The expressions and glances of those present, presented a study for a painter, and a scene not easily forgotten after the long lapse of years.  My pen cannot do justice to the occurrence.  Again the noises ceased, and then the raps began in a steady business like way, and I commenced to question the intelligence alphabetically.  Its reply was to this effect:  “About midnight your camp will be shelled by the enemy.  [The enemy had not, as yet, got range of us, not knowing our whereabouts.]  The general alarm will sound, and the whole army be under arms.  Your regiment will take the advance on Yorktown and find it evacuated.”  More was given, but it would, perhaps, seem like romance, so I desist.  This was inexplicable; the very idea of the rebel’s famous stronghold being evacuated seemed nonsense.  “There are more things between heaven and earth than are dreamt of by man in all his philosophy,” said Lieut.
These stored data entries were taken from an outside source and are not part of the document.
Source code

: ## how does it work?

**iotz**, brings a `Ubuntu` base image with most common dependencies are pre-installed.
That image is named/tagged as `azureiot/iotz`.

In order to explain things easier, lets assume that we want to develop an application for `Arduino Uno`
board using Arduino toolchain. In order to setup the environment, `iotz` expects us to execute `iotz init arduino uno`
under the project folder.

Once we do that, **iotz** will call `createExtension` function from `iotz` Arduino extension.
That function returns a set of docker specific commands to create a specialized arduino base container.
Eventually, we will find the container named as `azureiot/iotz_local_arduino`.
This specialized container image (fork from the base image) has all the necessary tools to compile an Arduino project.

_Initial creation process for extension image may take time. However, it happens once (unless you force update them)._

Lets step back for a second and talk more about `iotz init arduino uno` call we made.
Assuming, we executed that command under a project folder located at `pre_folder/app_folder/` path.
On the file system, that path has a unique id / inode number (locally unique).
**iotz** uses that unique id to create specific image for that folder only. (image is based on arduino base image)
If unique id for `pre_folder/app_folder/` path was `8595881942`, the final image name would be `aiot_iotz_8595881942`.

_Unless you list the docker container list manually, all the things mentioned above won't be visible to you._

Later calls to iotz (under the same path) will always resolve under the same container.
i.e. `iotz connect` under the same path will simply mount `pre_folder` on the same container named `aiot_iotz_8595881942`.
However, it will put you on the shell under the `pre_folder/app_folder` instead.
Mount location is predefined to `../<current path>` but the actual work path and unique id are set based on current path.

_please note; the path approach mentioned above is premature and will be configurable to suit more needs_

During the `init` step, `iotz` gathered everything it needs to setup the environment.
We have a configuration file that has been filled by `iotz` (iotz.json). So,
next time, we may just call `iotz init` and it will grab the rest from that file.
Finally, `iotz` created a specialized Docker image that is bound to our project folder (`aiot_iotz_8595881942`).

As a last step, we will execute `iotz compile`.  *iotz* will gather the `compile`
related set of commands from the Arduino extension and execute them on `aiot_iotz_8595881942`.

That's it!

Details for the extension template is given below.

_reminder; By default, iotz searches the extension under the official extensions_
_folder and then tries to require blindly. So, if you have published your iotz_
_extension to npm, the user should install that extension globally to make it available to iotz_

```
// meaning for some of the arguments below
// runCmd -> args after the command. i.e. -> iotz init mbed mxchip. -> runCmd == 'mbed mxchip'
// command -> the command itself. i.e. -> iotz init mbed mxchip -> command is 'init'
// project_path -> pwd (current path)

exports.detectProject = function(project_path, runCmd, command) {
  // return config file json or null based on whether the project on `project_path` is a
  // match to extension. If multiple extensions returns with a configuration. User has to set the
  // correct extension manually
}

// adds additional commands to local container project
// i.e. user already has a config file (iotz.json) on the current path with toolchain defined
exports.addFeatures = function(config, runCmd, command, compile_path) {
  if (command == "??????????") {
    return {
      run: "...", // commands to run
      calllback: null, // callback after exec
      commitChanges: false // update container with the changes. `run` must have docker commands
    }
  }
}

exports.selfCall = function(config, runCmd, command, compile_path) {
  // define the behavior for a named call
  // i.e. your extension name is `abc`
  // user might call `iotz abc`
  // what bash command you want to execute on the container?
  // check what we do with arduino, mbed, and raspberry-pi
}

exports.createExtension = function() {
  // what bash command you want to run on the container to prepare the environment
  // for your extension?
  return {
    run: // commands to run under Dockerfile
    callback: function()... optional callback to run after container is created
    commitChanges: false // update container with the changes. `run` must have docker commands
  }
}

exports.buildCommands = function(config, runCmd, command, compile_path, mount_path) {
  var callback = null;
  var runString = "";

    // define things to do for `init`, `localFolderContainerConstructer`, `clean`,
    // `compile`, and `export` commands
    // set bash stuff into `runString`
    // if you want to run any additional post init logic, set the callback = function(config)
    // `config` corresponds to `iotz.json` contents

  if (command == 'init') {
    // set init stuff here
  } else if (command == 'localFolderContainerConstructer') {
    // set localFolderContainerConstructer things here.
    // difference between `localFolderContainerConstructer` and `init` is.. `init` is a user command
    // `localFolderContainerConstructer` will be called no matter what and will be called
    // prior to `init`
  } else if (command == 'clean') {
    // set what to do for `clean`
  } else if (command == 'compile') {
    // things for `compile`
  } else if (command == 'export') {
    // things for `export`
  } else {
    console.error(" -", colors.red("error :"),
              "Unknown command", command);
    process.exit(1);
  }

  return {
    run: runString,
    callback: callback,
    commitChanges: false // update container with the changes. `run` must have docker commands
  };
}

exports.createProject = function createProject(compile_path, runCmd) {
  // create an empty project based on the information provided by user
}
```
Fitzgerald, at this juncture of the affair, seconded by a loud musket-like rap, nearly overturning the chest.  This concluded the séance, as I could not longer control their comments.

In conclusion, I will add that just about midnight, as we were leaving the tent to retire to our different quarters, the rebel shells began pouring into our camp, bursting with considerable destruction among men and horses.  The bugles began their calls.  “To Arms! to Arms!!”  The general alarm among the infantry, cavalry and artillery of the whole Grand Army of the Potomac followed, but all was darkness amid the rain of shell in our camp.  In the morning before daylight our regiment did take the advances of the army.  Some casualties followed, but this I desist from alluding to.  We did find Yorktown evacuated, and the enemy gone.

But few of the witnesses to this incident are now living; the others have joined the army of the disembodied and no doubt now believe in the truth of an existence after earth-life.  Philosophizing on these manifestations, I could say: Can such possibly be accounted for on any other hypothesis than the work or manifestations of intelligent beings?

J. L.
Des Moines, Iowa.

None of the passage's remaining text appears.